Drinks promoting gut health are becoming especially prolific in the beverage space. Kombucha, which has increased 203.3% on U.S. restaurant menus over 4 years, is a fermented drink that contains probiotics and is said to aid digestion. Probiotic beverages are predicted to exceed $77 billion in sales by 20256.
Two other health ingredients that consumers are 3x more likely to focus on in the beverage space specifically are postbiotics and nootropics. Tastewise reports that interest in postbiotics, is up 2,355% from 2020. Interest in nootropics, which is credited for supporting brain health, has increased 187% over the same time span5.
Consumers crave convenient, alternate forms of caffeine outside of coffee thus the rise of energy drinks. While energy drinks used to be associated with just a few popular names, the space is much more competitive, and there’s plenty of demand for the brand diversity. Since 2017, these beverages have increased 24% on non-alcoholic beverage menus.
Energy drinks are being purchased online at speedy rates. Products in this category continuously top Amazon’s best-selling grocery items list (which updates hourly) and are consistently ordered through grocery delivery services. Instacart reported that energy drink sales rose 62% on their app in 20217.
As the energy drinks market continues to grow in 2022, don’t be surprised if you start seeing more plant-based energy8 incorporated into these drinks. Use of ingredients like moringa, yerba mate and cascara will take brands one step closer to adding plant-based claims to their packaging.
5️⃣ Bubble Teas
The global trend of bubble teas, also referred to as milk teas or boba teas, have made their way into U.S. restaurants. Bubbles teas have increased 44.1% over 4 years on menus with the most significant grown happening at QSRs and midscale restaurants. No matter what you call these types of beverages, they all have one very identifiable feature – boba. Boba is a pearl-shaped, tapioca-filled ball that adds a multi-sensory experience to any drink that it’s in. In the past two years, LTOs featuring boba have reached “superstar” ratings from Datassential surveyors, specifically crediting the drinks’ broad appeal and strong uniqueness.
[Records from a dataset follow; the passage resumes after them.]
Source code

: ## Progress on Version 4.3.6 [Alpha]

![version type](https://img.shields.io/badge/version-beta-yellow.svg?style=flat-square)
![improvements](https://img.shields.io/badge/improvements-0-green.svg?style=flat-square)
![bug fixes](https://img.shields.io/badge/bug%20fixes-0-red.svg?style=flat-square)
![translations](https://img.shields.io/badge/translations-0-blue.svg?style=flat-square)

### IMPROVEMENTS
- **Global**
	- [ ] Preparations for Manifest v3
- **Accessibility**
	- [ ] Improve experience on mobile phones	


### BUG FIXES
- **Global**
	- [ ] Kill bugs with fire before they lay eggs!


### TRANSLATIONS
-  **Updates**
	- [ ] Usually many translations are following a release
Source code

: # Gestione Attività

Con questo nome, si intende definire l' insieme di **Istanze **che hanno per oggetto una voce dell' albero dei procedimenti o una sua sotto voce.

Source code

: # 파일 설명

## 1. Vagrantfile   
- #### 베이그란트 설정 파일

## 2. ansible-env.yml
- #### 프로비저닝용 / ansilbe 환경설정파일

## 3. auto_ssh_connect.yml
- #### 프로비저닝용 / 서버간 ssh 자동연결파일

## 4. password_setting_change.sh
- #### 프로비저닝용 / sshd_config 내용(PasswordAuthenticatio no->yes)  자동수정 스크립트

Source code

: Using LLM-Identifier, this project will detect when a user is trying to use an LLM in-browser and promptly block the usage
Fans of bubble/milk/boba teas are putting their money where their mouths are. In the GrubHub State of Plate Report, bubble milk teas were listed as the #2 top food on the app. Orders were up 505% as of June 20219. But consumers are buying these drinks in person, too. Google searches for “boba places near me” increased 190% and “best bubble tea near me” increased 120% in the past 12 months. With a global market share expected to reach $3.39 billion by 2027, more restaurants will pick up on this trend.
Milk teas don’t have to be dairy based. Our oat and nut milks mimic dairy in application and cater to the demands of plant-based consumers.
6️⃣ Whipped Lemonade
TikTok trends are impacting consumer behavior. In fact, some research has found that 36% of users have made specific orders at restaurants based on a video they watched on the app. This undeniable influence of TikTok has led to the development of TikTok Kitchen, a virtual brand created in partnership with the social media company and GrubHub, which will change their menu quarterly based on what’s popular on TikTok, like the whipped lemonade10.
Whipped lemonades are essentially frozen lemonades most often made with condensed milk or cream. According to Google Trends, searches for “frozen lemonade near me” have increased 200% in the past year, so there’s a clear interest in this beverage platform. Sure, lemonades are ubiquitous, but frozen, whipped or creamy lemonades are not… yet. Restaurants and retailers that adopt this concept early on will own the category.